# About this exercise
Exactly the lines from the one with "pliku *db/seeds.rb*." to the end of the data below should be set down, and no others.

(Document images with source code)
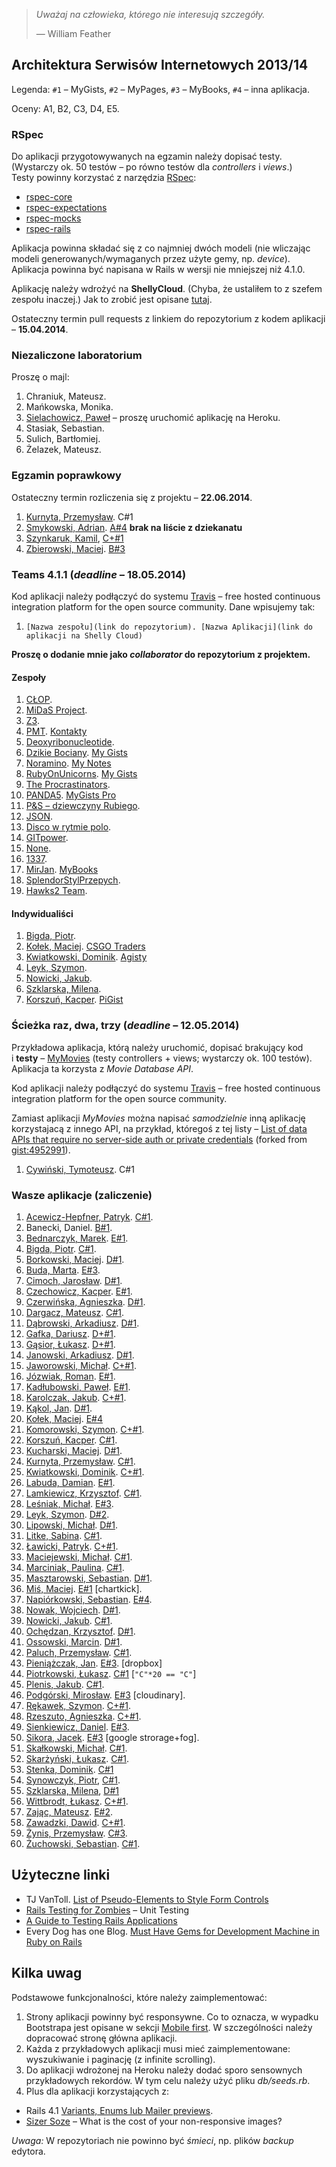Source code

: > *Uważaj na człowieka, którego nie interesują szczegóły.*
>
> — William Feather


## Architektura Serwisów Internetowych 2013/14

Legenda: `#1` – MyGists, `#2` – MyPages, `#3` – MyBooks, `#4` – inna aplikacja.

Oceny: A1, B2, C3, D4, E5.


### RSpec

Do aplikacji przygotowywanych na egzamin należy dopisać testy.<br>
(Wystarczy ok. 50 testów – po równo testów dla *controllers* i *views*.)<br>
Testy powinny korzystać z narzędzia [RSpec](http://rspec.info/):

- [rspec-core](https://github.com/rspec/rspec-core)
- [rspec-expectations](https://github.com/rspec/rspec-expectations)
- [rspec-mocks](https://github.com/rspec/rspec-mocks)
- [rspec-rails](https://github.com/rspec/rspec-rails)

Aplikacja powinna składać się z co najmniej dwóch modeli (nie wliczając
modeli generowanych/wymaganych przez użyte gemy, np. *device*).
Aplikacja powinna być napisana w Rails w wersji nie mniejszej niż 4.1.0.

Aplikację należy wdrożyć na **ShellyCloud**.
(Chyba, że ustaliłem to z szefem zespołu inaczej.)
Jak to zrobić jest opisane [tutaj](https://github.com/rails4/my_gists).

Ostateczny termin pull requests z linkiem do repozytorium
z kodem aplikacji – **15.04.2014**.


### Niezaliczone laboratorium

Proszę o majl:

1. Chraniuk, Mateusz.
1. Mańkowska, Monika.
1. [Sielachowicz, Paweł](https://github.com/psielachowicz/My_movies) – proszę uruchomić aplikację na Heroku.
1. Stasiak, Sebastian.
1. Sulich, Bartłomiej.
1. Żelazek, Mateusz.


### Egzamin poprawkowy

Ostateczny termin rozliczenia się z projektu – **22.06.2014**.

1. [Kurnyta, Przemysław](https://github.com/pkurnyta/exam). C#1
1. [Smykowski, Adrian](https://github.com/FiskSMK/ASI). [A#4](http://vanfisk.herokuapp.com) **brak na liście z dziekanatu**
1. [Szynkaruk, Kamil](https://github.com/ferocis/my_gists), [C+#1](http://zaliczenie.herokuapp.com/)
1. [Zbierowski, Maciej](https://github.com/Macio1992/myBooks). [B#3](http://my-books-macio1992.herokuapp.com/)


### Teams 4.1.1 (*deadline* – 18.05.2014)

Kod aplikacji należy podłączyć do systemu [Travis](https://travis-ci.org/) –
free hosted continuous integration platform for the open source community.
Dane wpisujemy tak:

1. `[Nazwa zespołu](link do repozytorium). [Nazwa Aplikacji](link do aplikacji na Shelly Cloud)`

**Proszę o dodanie mnie jako *collaborator* do repozytorium z projektem.**

#### Zespoły

1. [CŁOP](https://github.com/kipperek/RailsExam).
1. [MiDaS Project](https://github.com/henio180/EduWords).
1. [Z3](https://github.com/zajacmp3/RailsExam).
1. [PMT](https://github.com/Macio1992/rubyOnRailsProject). [Kontakty](http://contestcreator.cloudapp.net/)
1. [Deoxyribonucleotide](https://github.com/MacMisDev/karczma).
1. [Dzikie Bociany](https://github.com/Zhukovo/RoR-Egzamin). [My Gists](http://ror-bociany.shellyapp.com/)
1. [Noramino](https://github.com/Bllade/ASI_exam.git). [My Notes](http://notes-exam.shellyapp.com)
1. [RubyOnUnicorns](https://github.com/KLamkiewicz/RubyOnUnicorns). [My Gists](http://rubyonunicorns.shellyapp.com)
1. [The Procrastinators](https://github.com/mbuda/RailsGroupProject).
1. [PANDA5](https://github.com/lipek92/PANDA5). [MyGists Pro](http://panda5.shellyapp.com)
1. [P&S – dziewczyny Rubiego](https://github.com/MPaulina/AplikacjaASI).
1. [JSON](https://github.com/gruchanet/snippeter_on_steroids).
1. [Disco w rytmie polo](https://github.com/kpawel-29/Disco-w-rytmie-polo).
1. [GITpower](https://github.com/mbednarczyk/asiegzamin).
1. [None](https://github.com/kaka2991/my_gists).
1. [1337](https://github.com/YoungCoder/1337/).
1. [MirJan](https://github.com/Pelen/mirjan). [MyBooks](http://mirjan.shellyapp.com)
1. [SplendorStylPrzepych](https://github.com/lukasz978/splendor).
1. [Hawks2 Team](https://github.com/szykom/AsiYT).

#### Indywidualiści

1. [Bigda, Piotr](https://github.com/CoJaTutajRobie/egzamin).
1. [Kołek, Maciej](https://bitbucket.org/ferus/csgotraders). [CSGO Traders](http://beta.csgotraders.net)
1. [Kwiatkowski, Dominik](https://github.com/Kalumniatoris/railsy). [Agisty](http://agisty.shellyapp.com)
1. [Leyk, Szymon](https://github.com/leyas/rails-exam).
1. [Nowicki, Jakub](https://github.com/jnowicki/rails-ASI).
1. [Szklarska, Milena](https://github.com/madebytechnology/RailsAppExam).
1. [Korszuń, Kacper](https://github.com/gathaspar/RailsApp2). [PiGist](http://pigist.shellyapp.com/)


### Ścieżka raz, dwa, trzy (*deadline* – 12.05.2014)

Przykładowa aplikacja, którą należy uruchomić, dopisać brakujący kod
i **testy** – [MyMovies](https://github.com/rails4/my_movies)
(testy controllers + views; wystarczy ok. 100 testów).
Aplikacja ta korzysta z *Movie Database API*.

Kod aplikacji należy podłączyć do systemu [Travis](https://travis-ci.org/) –
free hosted continuous integration platform for the open source community.

Zamiast aplikacji *MyMovies* można napisać *samodzielnie* inną aplikację
korzystajacą z innego API, na przykład, któregoś z tej listy –
[List of data APIs that require no server-side auth or private credentials](https://gist.github.com/wbzyl/9989677)
(forked from [gist:4952991](https://gist.github.com/afeld/4952991)).

1. [Cywiński, Tymoteusz](https://github.com/tcywinski/my_movies_123). C#1


### Wasze aplikacje (zaliczenie)

1. [Acewicz-Hepfner, Patryk](https://github.com/pacewicz/my_gists). [C#1](http://mygists-pa.herokuapp.com).
1. Banecki, Daniel. [B#1](http://filmotekaczlowieka.herokuapp.com/).
1. [Bednarczyk, Marek](https://github.com/mbednarczyk/my_gists_reedit). [E#1](http://mygistsmbednarczyk.herokuapp.com).
1. [Bigda, Piotr](https://github.com/CoJaTutajRobie/ruby). [C#1](http://nowyprojekt123.herokuapp.com).
1. [Borkowski, Maciej](https://github.com/borek199/my_gists). [D#1](http://mygistsmborkowski.herokuapp.com).
1. [Buda, Marta](https://github.com/mbuda/reviewIt). [E#3](http://books-review.herokuapp.com).
1. [Cimoch, Jarosław](https://github.com/jcimoch/mygists). [D#1](http://jcimoch-my-gists.herokuapp.com/).
1. [Czechowicz, Kacper](https://github.com/kipperek/Rails-FirstApp). [E#1](http://kczechowicz-gists.herokuapp.com).
1. [Czerwińska, Agnieszka](https://github.com/aczerwinska/my_gists). [D#1](http://gistmys.herokuapp.com/).
1. [Dargacz, Mateusz](https://github.com/mateuszdargacz/md_gists). [C#1](http://asi-mdargacz.herokuapp.com/).
1. [Dąbrowski, Arkadiusz](https://github.com/ArkadiuszD/Wpisy). [D#1](http://kolejnedziadostwo.herokuapp.com/).
1. [Gafka, Dariusz](https://github.com/dgafka/my_gists). [D+#1](http://evening-everglades-2118.herokuapp.com).
1. [Gąsior, Łukasz](https://github.com/lukgas6/projekt-asi). [D+#1](http://lgasior-gists.herokuapp.com/).
1. [Janowski, Arkadiusz](https://github.com/janusy/my_gists). [D#1](http://janusygists.herokuapp.com).
1. [Jaworowski, Michał](https://github.com/kropeq/my-gist). [C+#1](http://jaworgists.herokuapp.com).
1. [Józwiak, Roman](https://github.com/gruchanet/snippeter). [E#1](http://snippeter-app.herokuapp.com).
1. [Kadłubowski, Paweł](https://github.com/kpawel-29/my_gists_with_bootstrap). [E#1](http://gistmaster.herokuapp.com).
1. [Karolczak, Jakub](https://github.com/Taureli/MyGists). [C+#1](http://mygists-jkarolczak.herokuapp.com).
1. [Kąkol, Jan](https://github.com/jankkol/ruby_gist). [D#1](http://jankkolgists.herokuapp.com).
1. [Kołek, Maciej](https://bitbucket.org/ferus/csgotraders). [E#4](http://beta.csgotraders.net)
1. [Komorowski, Szymon](https://github.com/szykom/asi-my-gists). [C+#1](http://szykom-my-gists.herokuapp.com).
1. [Korszuń, Kacper](https://github.com/gathaspar/RailsGistProject). [C#1](http://stark-beyond-9781.herokuapp.com).
1. [Kucharski, Maciej](https://github.com/Maciekek/my-gists2). [D#1](http://my-gists.herokuapp.com).
1. [Kurnyta, Przemysław](https://github.com/pkurnyta/my_gists). [C#1](http://pk-gists.herokuapp.com/).
1. [Kwiatkowski, Dominik](https://github.com/Kalumniatoris/asip1). [C+#1](http://agisty123.herokuapp.com).
1. [Labuda, Damian](https://github.com/kaka2991/my_gists). [E#1](http://damlab.herokuapp.com).
1. [Lamkiewicz, Krzysztof](https://github.com/KLamkiewicz/RubyGist). [C#1](http://mojegisty.herokuapp.com).
1. [Leśniak, Michał](https://github.com/mlesniak91/my_notes). [E#3](http://mlesniak.herokuapp.com/notes).
1. [Leyk, Szymon](https://github.com/leyas/rails-app). [D#2](http://sl-gists.herokuapp.com/).
1. [Lipowski, Michał](https://github.com/lipek92/my_gists). [D#1](http://mygistsmlipowski.herokuapp.com).
1. [Litke, Sabina](https://github.com/SabinaL/my_gists). [C#1](http://gists.herokuapp.com/).
1. [Ławicki, Patryk](https://github.com/true-or-false/myBinaries). [C+#1](http://mybeanaries.herokuapp.com).
1. [Maciejewski, Michał](https://github.com/mmaciejewski/my_gists_rework). [C#1](http://mygistsrework.herokuapp.com).
1. [Marciniak, Paulina](https://github.com/MPaulina/my_gist). [C#1](http://asi-my-gist.herokuapp.com/).
1. [Masztarowski, Sebastian](https://github.com/Bllade/Gisty). [D#1](http://smasztarowskigists.herokuapp.com).
1. [Miś, Maciej](https://github.com/MacMisDev/gists). [E#1](http://mmgists.heroku.com) [chartkick].
1. [Napiórkowski, Sebastian](https://github.com/sebnapi/my_yachts/). [E#4](http://my-yachts.herokuapp.com).
1. [Nowak, Wojciech](https://github.com/YoungCoder/railsgists). [D#1](http://djangoisbetterthanrails.herokuapp.com).
1. [Nowicki, Jakub](https://github.com/jnowicki/rails-myGists). [C#1](http://just-some-gists.herokuapp.com).
1. [Ochędzan, Krzysztof](https://github.com/Krzychuuu/Ruby). [D#1](http://kochedzan.herokuapp.com).
1. [Ossowski, Marcin](https://github.com/mossowski/my_gists). [D#1](http://mossowski-gists.herokuapp.com).
1. [Paluch, Przemysław](https://github.com/Zhukovo/My_gists-Ruby-on-Rails/tree/production). [C#1](http://notateczki.herokuapp.com).
1. [Pieniążczak, Jan](https://github.com/Pelen/books2). [E#3](http://pelen.herokuapp.com). [dropbox]
1. [Piotrkowski, Łukasz](https://github.com/pietrakkk/gists). [C#1](http://lpiotrkowski-gists.herokuapp.com/) [`"C"*20 == "C"`]
1. [Plenis, Jakub](https://github.com/novalien/Aplikacje-zadanie-1). [C#1](http://mojezadania.herokuapp.com).
1. [Podgórski, Mirosław](https://github.com/ziomski/my_books). [E#3](http://ziomski.herokuapp.com) [cloudinary].
1. [Rękawek, Szymon](https://github.com/waveq/MyGists). [C+#1](http://mygistsszymonrekawek.herokuapp.com).
1. [Rzeszuto, Agnieszka](https://github.com/arzsz/my_gists). [C+#1](http://fast-beach-4233.herokuapp.com/gists).
1. [Sienkiewicz, Daniel](https://github.com/henio180/asisecond). [E#3](http://asisecond.herokuapp.com).
1. [Sikora, Jacek](https://github.com/jaresh/my_videos). [E#3](http://jsvideos.herokuapp.com) [google strorage+fog].
1. [Skałkowski, Michał](https://github.com/Michaldwadwa/projekt1-rails). [C#1](http://projekcik1.herokuapp.com).
1. [Skarżyński, Łukasz](https://github.com/LukSkarDev/railsapp). [C#1](http://lsgists.herokuapp.com/gists).
1. [Stenka, Dominik](https://github.com/ddstenka/my_gists). [C#1](http://rubyongist.herokuapp.com/)
1. [Synowczyk, Piotr](https://github.com/psynowczyk/MyGists), [C#1](http://psgists.herokuapp.com/).
1. [Szklarska, Milena](https://github.com/madebytechnology/Gists), [D#1](http://mygistsapp.herokuapp.com/)
1. [Wittbrodt, Łukasz](https://github.com/lukasz978/my_gists). [C+#1](http://lrails.herokuapp.com/).
1. [Zając, Mateusz](https://github.com/zajacmp3/RubyOnRails-Informatyka-). [E#2](http://www.rails.zajacmp3.pl).
1. [Zawadzki, Dawid](https://github.com/ghost717/my_gists). [C+#1](http://dzawadzki-app.herokuapp.com).
1. [Żynis, Przemysław](https://github.com/Zynio/MyBooks.git). [C#3](http://managerstore.herokuapp.com).
1. [Żuchowski, Sebastian](https://github.com/modziek/project_ruby). [C#1](http://maniana.herokuapp.com//).


## Użyteczne linki

* TJ VanToll.
  [List of Pseudo-Elements to Style Form Controls](http://tjvantoll.com/2013/04/15/list-of-pseudo-elements-to-style-form-controls/)
* [Rails Testing for Zombies](https://www.codeschool.com/courses/rails-testing-for-zombies) –
  Unit Testing
* [A Guide to Testing Rails Applications](http://edgeguides.rubyonrails.org/testing.html)
* Every Dog has one Blog.
  [Must Have Gems for Development Machine in Ruby on Rails](http://www.codebeerstartups.com/2013/04/must-have-gems-for-development-machine-in-ruby-on-rails)


## Kilka uwag

Podstawowe funkcjonalności, które należy zaimplementować:

1. Strony aplikacji powinny być responsywne.
Co to oznacza, w wypadku Bootstrapa jest opisane w sekcji
[Mobile first](http://getbootstrap.com/css/#overview-mobile).
W szczególności należy dopracować stronę główna aplikacji.
2. Każda z przykładowych aplikacji musi mieć zaimplementowane:
wyszukiwanie i paginację (z infinite scrolling).
3. Do aplikacji wdrożonej na Heroku należy dodać sporo
sensownych przykładowych rekordów. W tym celu należy użyć
pliku *db/seeds.rb*.
4. Plus dla aplikacji korzystających z:
  - Rails 4.1 [Variants, Enums lub Mailer previews](http://weblog.rubyonrails.org/2014/4/8/Rails-4-1/).
  - [Sizer Soze](http://sizersoze.org/) – What is the cost of your non-responsive images?

*Uwaga:* W repozytoriach nie powinno być *śmieci*, np.
plików *backup* edytora.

# Answer to this problem
pliku *db/seeds.rb*.
4. Plus dla aplikacji korzystających z:
  - Rails 4.1 [Variants, Enums lub Mailer previews](http://weblog.rubyonrails.org/2014/4/8/Rails-4-1/).
  - [Sizer Soze](http://sizersoze.org/) – What is the cost of your non-responsive images?

*Uwaga:* W repozytoriach nie powinno być *śmieci*, np.
plików *backup* edytora.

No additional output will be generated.